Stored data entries
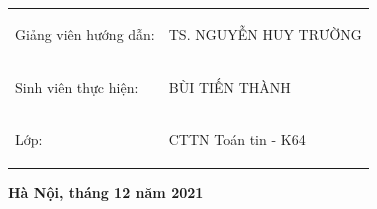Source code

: \begin{titlepage}
\begin{minipage}{0.8\textwidth}
    
\vspace{2cm}

\begin{center}
\begin{tabular}{p{}l}
\begin{bfseries}Giảng viên hướng dẫn: \end{bfseries}& \begin{bfseries}TS. NGUYỄN HUY TRƯỜNG\end{bfseries}\\[0.2cm]
\begin{bfseries}Sinh viên thực hiện:\end{bfseries}& 
\begin{bfseries}BÙI TIẾN THÀNH\end{bfseries}\\[0.3cm]
\begin{bfseries}Lớp:\end{bfseries}& \begin{bfseries}CTTN Toán tin - K64\end{bfseries}\\
\end{tabular}
\end{center}
\vspace{2cm}
\begin{center}
    \textbf{Hà Nội, tháng 12 năm 2021}
\end{center}
\end{minipage}
\end{titlepage}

Activity:
Leave out the pictures and retype the rest of the entries exactly.

Solution:
Source code

: \begin{titlepage}
\begin{minipage}{0.8\textwidth}
    
\vspace{2cm}

\begin{center}
\begin{tabular}{p{}l}
\begin{bfseries}Giảng viên hướng dẫn: \end{bfseries}& \begin{bfseries}TS. NGUYỄN HUY TRƯỜNG\end{bfseries}\\[0.2cm]
\begin{bfseries}Sinh viên thực hiện:\end{bfseries}& 
\begin{bfseries}BÙI TIẾN THÀNH\end{bfseries}\\[0.3cm]
\begin{bfseries}Lớp:\end{bfseries}& \begin{bfseries}CTTN Toán tin - K64\end{bfseries}\\
\end{tabular}
\end{center}
\vspace{2cm}
\begin{center}
    \textbf{Hà Nội, tháng 12 năm 2021}
\end{center}
\end{minipage}
\end{titlepage}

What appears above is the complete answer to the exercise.